Oristano
26 Giugno 2016
Cari amici,
La notte di San
Giovanni (festività del 24 Giugno) è proprio una stupenda “festa di mezza estate”! Notte davvero particolare, intrisa di
magia, che vede nel cielo incontrarsi annualmente i grandi astri, Luna e Sole; momento
“matrimoniale” di vicinanza, prima che il grande astro della vita, il sole,
inizi il suo allontanarsi dalla sua luna, facendo rimpicciolire le giornate, che dal giorno
diventano sempre più corte. I festeggiamenti popolari relativi al Solstizio d’estate
sono un’antica tradizione che si perde nella notte dei tempi: in Sardegna lo
testimoniano la gran parte dei resti della civiltà nuragica (pozzi sacri,
nuraghi, Tombe di giganti, etc.), che evidenziano un tributo di sacralità, rivolto verso il il sole, l’acqua e il fuoco, vere divinità della vita, adorate e magnificate.
Le civiltà che
successivamente si sovrapposero (compresa quella cristiana) non rinnegarono i tradizionali antichi riti, ma li fusero con quelli cristiani, mantenendoli sempre vivi nelle
popolazioni, ancorché focalizzati non più su divinità fittizie ma su importanti figure appartenenti
alla cristianità. Il culto del solstizio d’estate, dunque, lo ritroviamo riversato nella
venerazione di San Giovanni Battista, Santo fra i più amati in Sardegna. Nella
notte magica del 24 Giugno ancora oggi la gran parte dei centri dell’isola è
rischiarata dai fuochi alimentati dalle particolari “erbe di San Giovanni”,
raccolte con speciali riti effettuati al chiaro di luna. È proprio in questa notte “magica”
che determinate erbe utili all'uomo raggiungono il massimo delle loro proprietà benefiche.

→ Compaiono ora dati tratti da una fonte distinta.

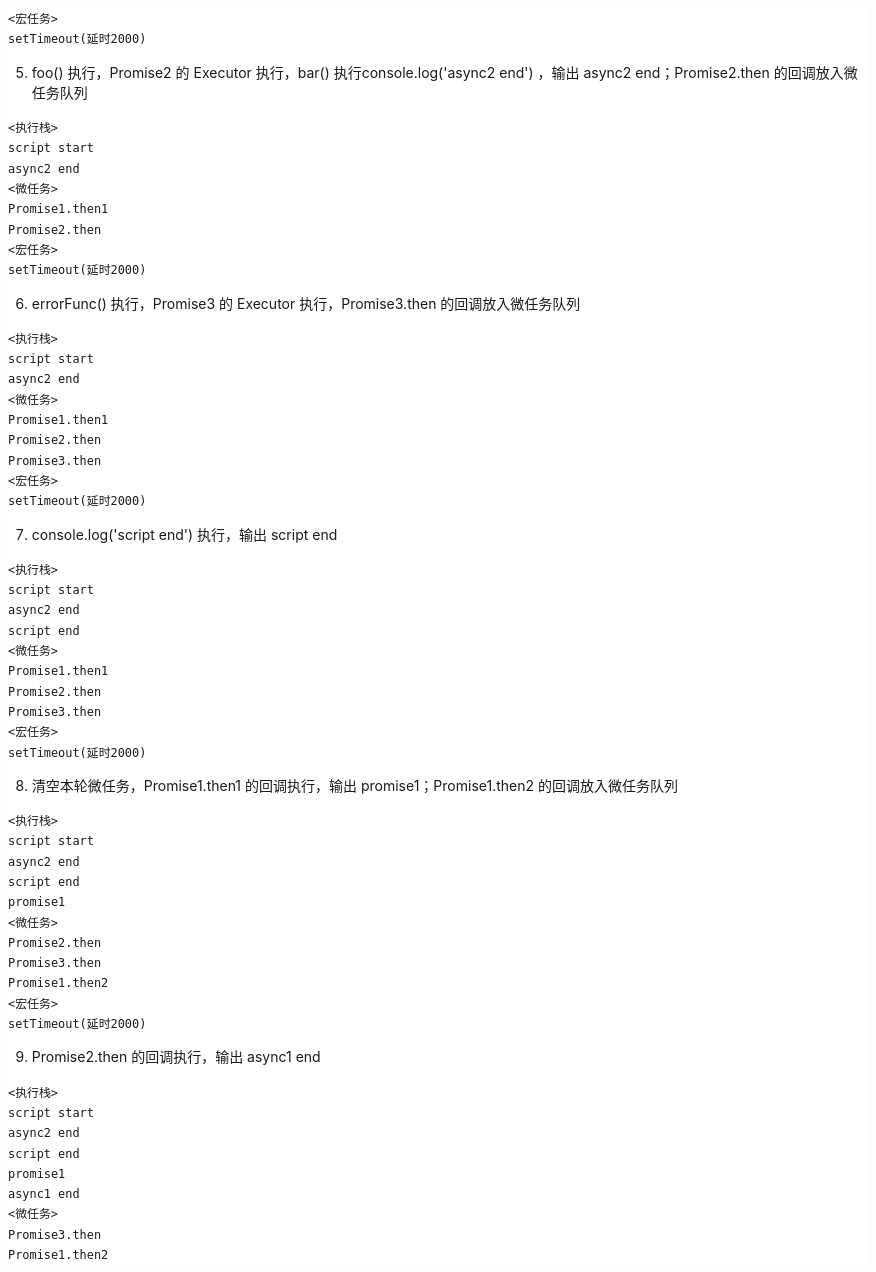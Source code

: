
 ```md
<宏任务>
setTimeout(延时2000)
```
5. foo() 执行，Promise2 的 Executor 执行，bar() 执行console.log('async2 end') ，输出 async2 end；Promise2.then 的回调放入微任务队列
```md
<执行栈>
script start
async2 end
<微任务>
Promise1.then1
Promise2.then
<宏任务>
setTimeout(延时2000)
```
6. errorFunc() 执行，Promise3 的 Executor 执行，Promise3.then 的回调放入微任务队列
```md
<执行栈>
script start
async2 end
<微任务>
Promise1.then1
Promise2.then
Promise3.then
<宏任务>
setTimeout(延时2000)
```
7. console.log('script end') 执行，输出 script end
```md
<执行栈>
script start
async2 end
script end
<微任务>
Promise1.then1
Promise2.then
Promise3.then
<宏任务>
setTimeout(延时2000)
```
8. 清空本轮微任务，Promise1.then1 的回调执行，输出 promise1；Promise1.then2 的回调放入微任务队列
```md
<执行栈>
script start
async2 end
script end
promise1
<微任务>
Promise2.then
Promise3.then
Promise1.then2
<宏任务>
setTimeout(延时2000)
```
9. Promise2.then 的回调执行，输出 async1 end
```md
<执行栈>
script start
async2 end
script end
promise1
async1 end
<微任务>
Promise3.then
Promise1.then2
```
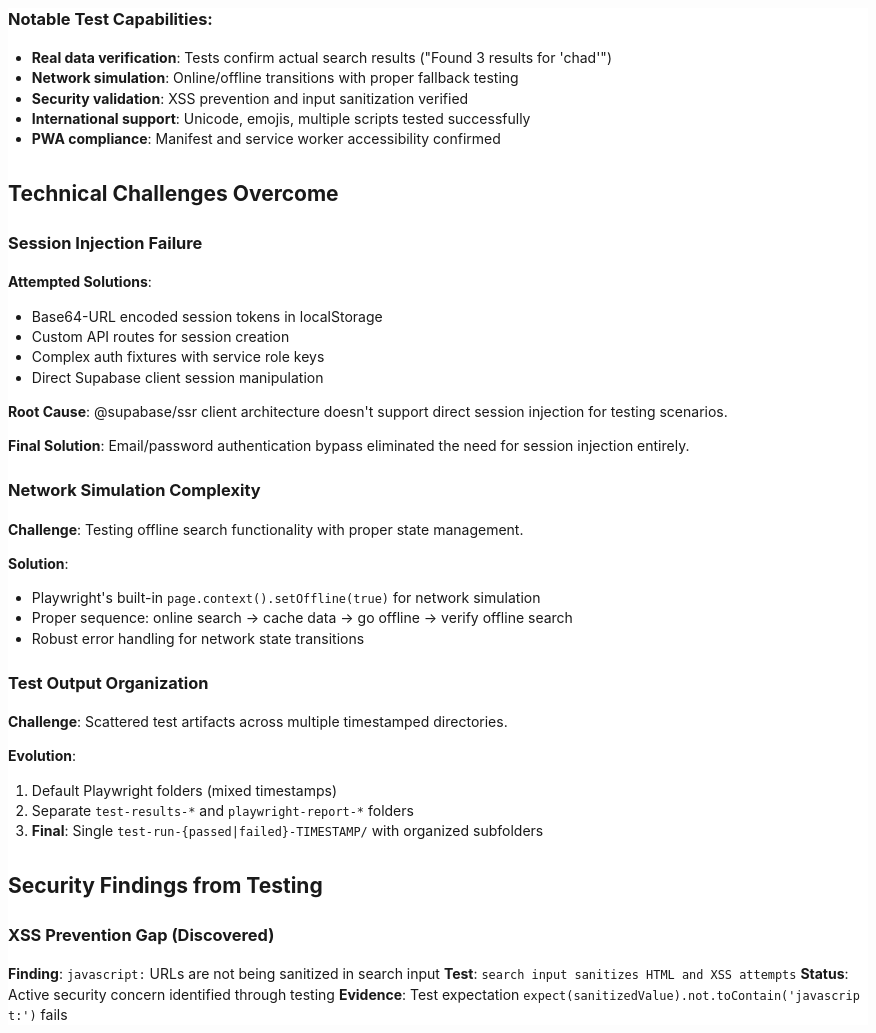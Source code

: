 ### Notable Test Capabilities:

-   **Real data verification**: Tests confirm actual search results ("Found 3 results for 'chad'")
-   **Network simulation**: Online/offline transitions with proper fallback testing
-   **Security validation**: XSS prevention and input sanitization verified
-   **International support**: Unicode, emojis, multiple scripts tested successfully
-   **PWA compliance**: Manifest and service worker accessibility confirmed

## Technical Challenges Overcome

### Session Injection Failure

**Attempted Solutions**:

-   Base64-URL encoded session tokens in localStorage
-   Custom API routes for session creation
-   Complex auth fixtures with service role keys
-   Direct Supabase client session manipulation

**Root Cause**: @supabase/ssr client architecture doesn't support direct session injection for testing scenarios.

**Final Solution**: Email/password authentication bypass eliminated the need for session injection entirely.

### Network Simulation Complexity

**Challenge**: Testing offline search functionality with proper state management.

**Solution**:

-   Playwright's built-in `page.context().setOffline(true)` for network simulation
-   Proper sequence: online search → cache data → go offline → verify offline search
-   Robust error handling for network state transitions

### Test Output Organization

**Challenge**: Scattered test artifacts across multiple timestamped directories.

**Evolution**:

1. Default Playwright folders (mixed timestamps)
2. Separate `test-results-*` and `playwright-report-*` folders
3. **Final**: Single `test-run-{passed|failed}-TIMESTAMP/` with organized subfolders

## Security Findings from Testing

### XSS Prevention Gap (Discovered)

**Finding**: `javascript:` URLs are not being sanitized in search input
**Test**: `search input sanitizes HTML and XSS attempts`
**Status**: Active security concern identified through testing
**Evidence**: Test expectation `expect(sanitizedValue).not.toContain('javascript:')` fails
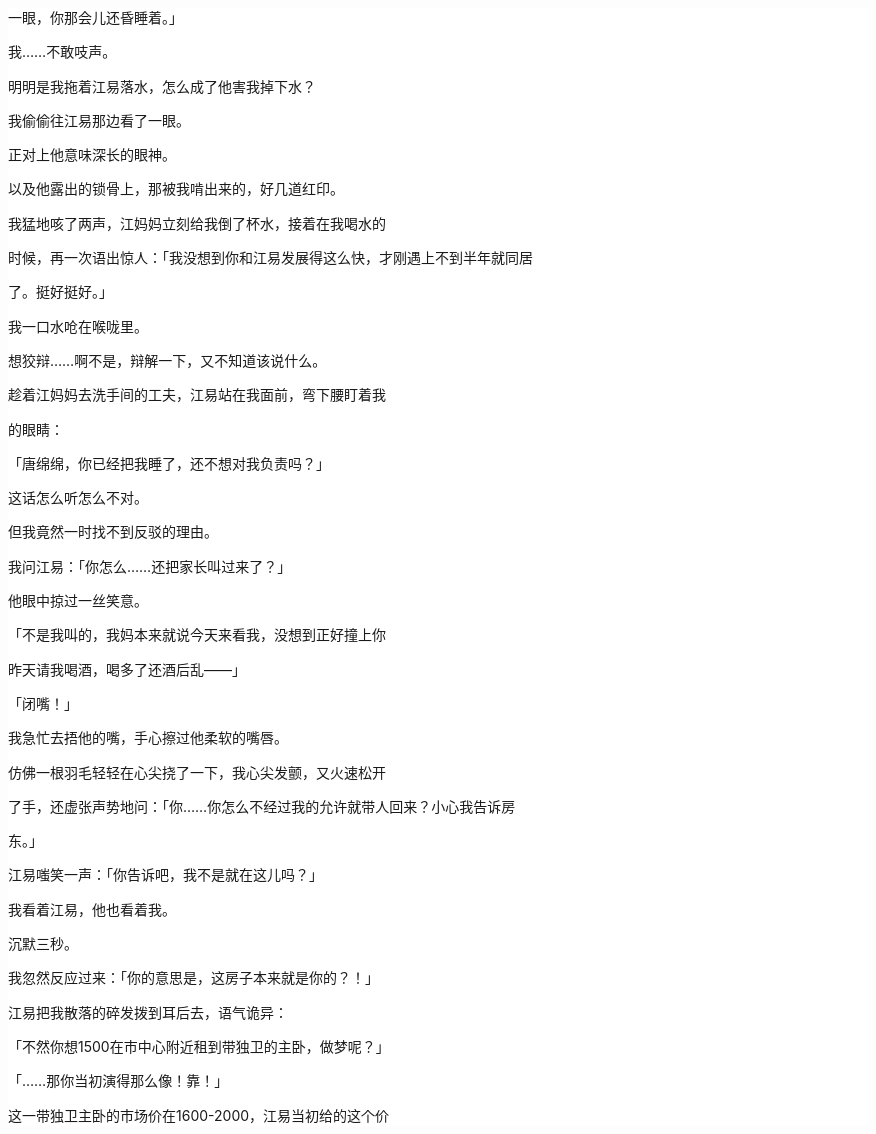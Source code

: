 一眼，你那会儿还昏睡着。」

我……不敢吱声。

明明是我拖着江易落水，怎么成了他害我掉下水？

我偷偷往江易那边看了一眼。

正对上他意味深长的眼神。

以及他露出的锁骨上，那被我啃出来的，好几道红印。

我猛地咳了两声，江妈妈立刻给我倒了杯水，接着在我喝水的

时候，再一次语出惊人：「我没想到你和江易发展得这么快，才刚遇上不到半年就同居

了。挺好挺好。」

我一口水呛在喉咙里。

想狡辩……啊不是，辩解一下，又不知道该说什么。

趁着江妈妈去洗手间的工夫，江易站在我面前，弯下腰盯着我

的眼睛：

「唐绵绵，你已经把我睡了，还不想对我负责吗？」

这话怎么听怎么不对。

但我竟然一时找不到反驳的理由。

我问江易：「你怎么……还把家长叫过来了？」

他眼中掠过一丝笑意。

「不是我叫的，我妈本来就说今天来看我，没想到正好撞上你

昨天请我喝酒，喝多了还酒后乱——」

「闭嘴！」

我急忙去捂他的嘴，手心擦过他柔软的嘴唇。

仿佛一根羽毛轻轻在心尖挠了一下，我心尖发颤，又火速松开

了手，还虚张声势地问：「你……你怎么不经过我的允许就带人回来？小心我告诉房

东。」

江易嗤笑一声：「你告诉吧，我不是就在这儿吗？」

我看着江易，他也看着我。

沉默三秒。

我忽然反应过来：「你的意思是，这房子本来就是你的？！」

江易把我散落的碎发拨到耳后去，语气诡异：

「不然你想1500在市中心附近租到带独卫的主卧，做梦呢？」

「……那你当初演得那么像！靠！」

这一带独卫主卧的市场价在1600-2000，江易当初给的这个价
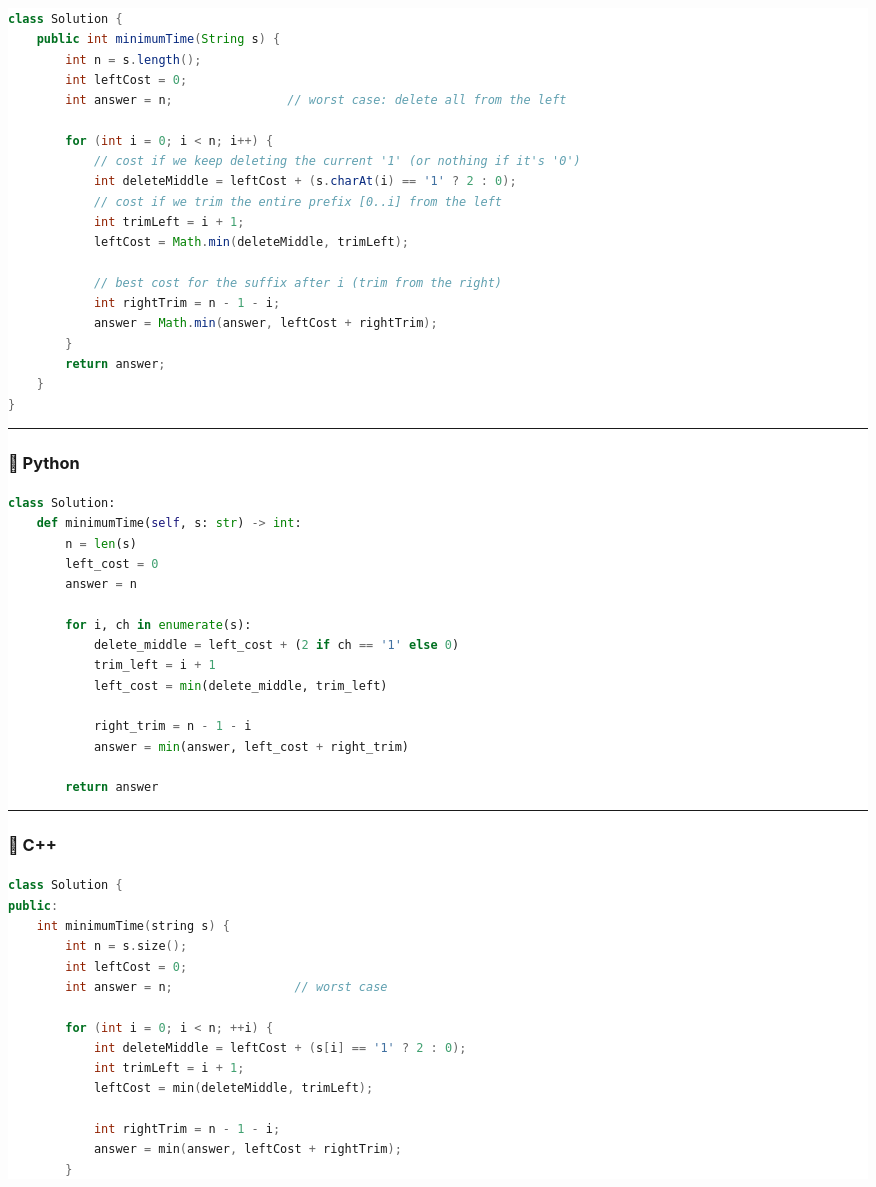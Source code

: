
 ```java
class Solution {
    public int minimumTime(String s) {
        int n = s.length();
        int leftCost = 0;
        int answer = n;                // worst case: delete all from the left

        for (int i = 0; i < n; i++) {
            // cost if we keep deleting the current '1' (or nothing if it's '0')
            int deleteMiddle = leftCost + (s.charAt(i) == '1' ? 2 : 0);
            // cost if we trim the entire prefix [0..i] from the left
            int trimLeft = i + 1;
            leftCost = Math.min(deleteMiddle, trimLeft);

            // best cost for the suffix after i (trim from the right)
            int rightTrim = n - 1 - i;
            answer = Math.min(answer, leftCost + rightTrim);
        }
        return answer;
    }
}
```

---

### 🐍 Python

```python
class Solution:
    def minimumTime(self, s: str) -> int:
        n = len(s)
        left_cost = 0
        answer = n

        for i, ch in enumerate(s):
            delete_middle = left_cost + (2 if ch == '1' else 0)
            trim_left = i + 1
            left_cost = min(delete_middle, trim_left)

            right_trim = n - 1 - i
            answer = min(answer, left_cost + right_trim)

        return answer
```

---

### 🔨 C++

```cpp
class Solution {
public:
    int minimumTime(string s) {
        int n = s.size();
        int leftCost = 0;
        int answer = n;                 // worst case

        for (int i = 0; i < n; ++i) {
            int deleteMiddle = leftCost + (s[i] == '1' ? 2 : 0);
            int trimLeft = i + 1;
            leftCost = min(deleteMiddle, trimLeft);

            int rightTrim = n - 1 - i;
            answer = min(answer, leftCost + rightTrim);
        }
```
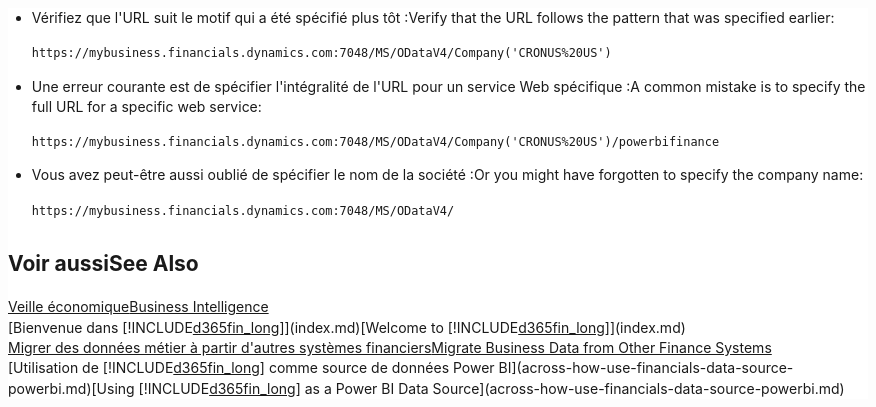 * <span data-ttu-id="da5f9-186">Vérifiez que l'URL suit le motif qui a été spécifié plus tôt :</span><span class="sxs-lookup"><span data-stu-id="da5f9-186">Verify that the URL follows the pattern that was specified earlier:</span></span>

    `https://mybusiness.financials.dynamics.com:7048/MS/ODataV4/Company('CRONUS%20US')`  
* <span data-ttu-id="da5f9-187">Une erreur courante est de spécifier l'intégralité de l'URL pour un service Web spécifique :</span><span class="sxs-lookup"><span data-stu-id="da5f9-187">A common mistake is to specify the full URL for a specific web service:</span></span>

    `https://mybusiness.financials.dynamics.com:7048/MS/ODataV4/Company('CRONUS%20US')/powerbifinance`
* <span data-ttu-id="da5f9-188">Vous avez peut-être aussi oublié de spécifier le nom de la société :</span><span class="sxs-lookup"><span data-stu-id="da5f9-188">Or you might have forgotten to specify the company name:</span></span>

    `https://mybusiness.financials.dynamics.com:7048/MS/ODataV4/`

## <a name="see-also"></a><span data-ttu-id="da5f9-189">Voir aussi</span><span class="sxs-lookup"><span data-stu-id="da5f9-189">See Also</span></span>
[<span data-ttu-id="da5f9-190">Veille économique</span><span class="sxs-lookup"><span data-stu-id="da5f9-190">Business Intelligence</span></span>](bi.md)  
<span data-ttu-id="da5f9-191">[Bienvenue dans [!INCLUDE[d365fin_long](includes/d365fin_long_md.md)]](index.md)</span><span class="sxs-lookup"><span data-stu-id="da5f9-191">[Welcome to [!INCLUDE[d365fin_long](includes/d365fin_long_md.md)]](index.md)</span></span>  
[<span data-ttu-id="da5f9-192">Migrer des données métier à partir d'autres systèmes financiers</span><span class="sxs-lookup"><span data-stu-id="da5f9-192">Migrate Business Data from Other Finance Systems</span></span>](upload-data.md)  
<span data-ttu-id="da5f9-193">[Utilisation de [!INCLUDE[d365fin_long](includes/d365fin_long_md.md)] comme source de données Power BI](across-how-use-financials-data-source-powerbi.md)</span><span class="sxs-lookup"><span data-stu-id="da5f9-193">[Using [!INCLUDE[d365fin_long](includes/d365fin_long_md.md)] as a Power BI Data Source](across-how-use-financials-data-source-powerbi.md)</span></span>  

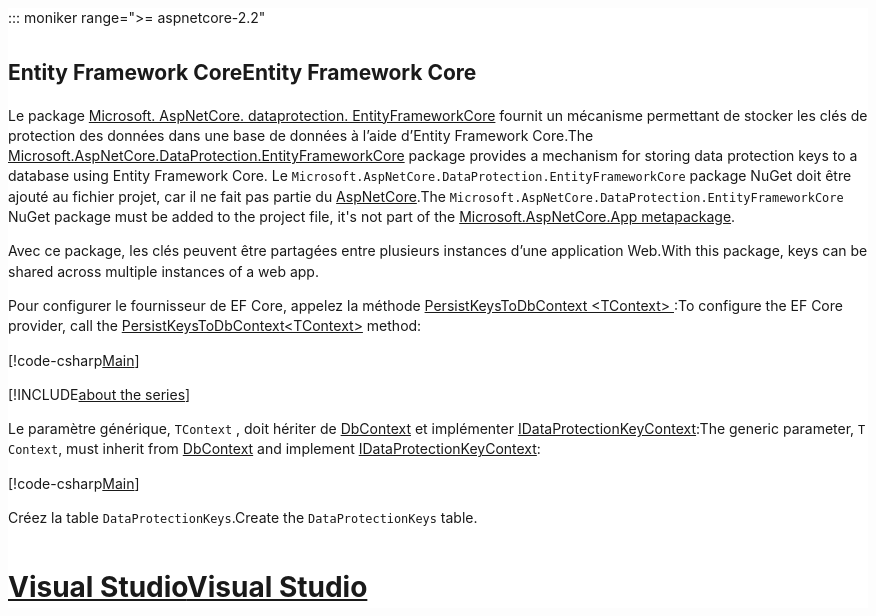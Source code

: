 ::: moniker range=">= aspnetcore-2.2"

## <a name="entity-framework-core"></a><span data-ttu-id="df171-142">Entity Framework Core</span><span class="sxs-lookup"><span data-stu-id="df171-142">Entity Framework Core</span></span>

<span data-ttu-id="df171-143">Le package [Microsoft. AspNetCore. dataprotection. EntityFrameworkCore](https://www.nuget.org/packages/Microsoft.AspNetCore.DataProtection.EntityFrameworkCore/) fournit un mécanisme permettant de stocker les clés de protection des données dans une base de données à l’aide d’Entity Framework Core.</span><span class="sxs-lookup"><span data-stu-id="df171-143">The [Microsoft.AspNetCore.DataProtection.EntityFrameworkCore](https://www.nuget.org/packages/Microsoft.AspNetCore.DataProtection.EntityFrameworkCore/) package provides a mechanism for storing data protection keys to a database using Entity Framework Core.</span></span> <span data-ttu-id="df171-144">Le `Microsoft.AspNetCore.DataProtection.EntityFrameworkCore` package NuGet doit être ajouté au fichier projet, car il ne fait pas partie du [AspNetCore](xref:fundamentals/metapackage-app).</span><span class="sxs-lookup"><span data-stu-id="df171-144">The `Microsoft.AspNetCore.DataProtection.EntityFrameworkCore` NuGet package must be added to the project file, it's not part of the [Microsoft.AspNetCore.App metapackage](xref:fundamentals/metapackage-app).</span></span>

<span data-ttu-id="df171-145">Avec ce package, les clés peuvent être partagées entre plusieurs instances d’une application Web.</span><span class="sxs-lookup"><span data-stu-id="df171-145">With this package, keys can be shared across multiple instances of a web app.</span></span>

<span data-ttu-id="df171-146">Pour configurer le fournisseur de EF Core, appelez la méthode [PersistKeysToDbContext \<TContext> ](/dotnet/api/microsoft.aspnetcore.dataprotection.entityframeworkcoredataprotectionextensions.persistkeystodbcontext) :</span><span class="sxs-lookup"><span data-stu-id="df171-146">To configure the EF Core provider, call the [PersistKeysToDbContext\<TContext>](/dotnet/api/microsoft.aspnetcore.dataprotection.entityframeworkcoredataprotectionextensions.persistkeystodbcontext) method:</span></span>

[!code-csharp[Main](key-storage-providers/sample/Startup.cs?name=snippet&highlight=13-20)]

[!INCLUDE[about the series](~/includes/code-comments-loc.md)]

<span data-ttu-id="df171-147">Le paramètre générique, `TContext` , doit hériter de [DbContext](/dotnet/api/microsoft.entityframeworkcore.dbcontext) et implémenter [IDataProtectionKeyContext](/dotnet/api/microsoft.aspnetcore.dataprotection.entityframeworkcore.idataprotectionkeycontext):</span><span class="sxs-lookup"><span data-stu-id="df171-147">The generic parameter, `TContext`, must inherit from [DbContext](/dotnet/api/microsoft.entityframeworkcore.dbcontext) and implement [IDataProtectionKeyContext](/dotnet/api/microsoft.aspnetcore.dataprotection.entityframeworkcore.idataprotectionkeycontext):</span></span>

[!code-csharp[Main](key-storage-providers/sample/MyKeysContext.cs)]

<span data-ttu-id="df171-148">Créez la table `DataProtectionKeys`.</span><span class="sxs-lookup"><span data-stu-id="df171-148">Create the `DataProtectionKeys` table.</span></span>

# <a name="visual-studio"></a>[<span data-ttu-id="df171-149">Visual Studio</span><span class="sxs-lookup"><span data-stu-id="df171-149">Visual Studio</span></span>](#tab/visual-studio)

Il compito di raccoglierle è stato da sempre affidato alle donne: sono assenzio,
elicriso, iperico, lavanda, menta, rosmarino e timo, che vengono colti e preparati
con religiosa dedizione.
Quale, dunque, lo scopo
di questa certosina raccolta? La risposta è scontata: per motivi curativi e
salutari. Le erbe, dette di San Giovanni, durante l’anno costituivano una
necessaria scorta farmaceutica, custodita gelosamente nelle famiglie, da utilizzare non solo a scopo
terapeutico ma anche apotropaico (per combattere, quindi, malocchio e sfortuna); dettagliato
e particolare anche il metodo di utilizzo: i loro fiori, dovevano essere messi a
mollo in numero dispari, da parte di una donna, rimasta digiuna per un’intera
notte. La mattina l’acqua avrebbe lavato e impreziosito il viso. Un mazzetto,
invece, doveva essere appeso a porte e finestre per scacciare le invidie.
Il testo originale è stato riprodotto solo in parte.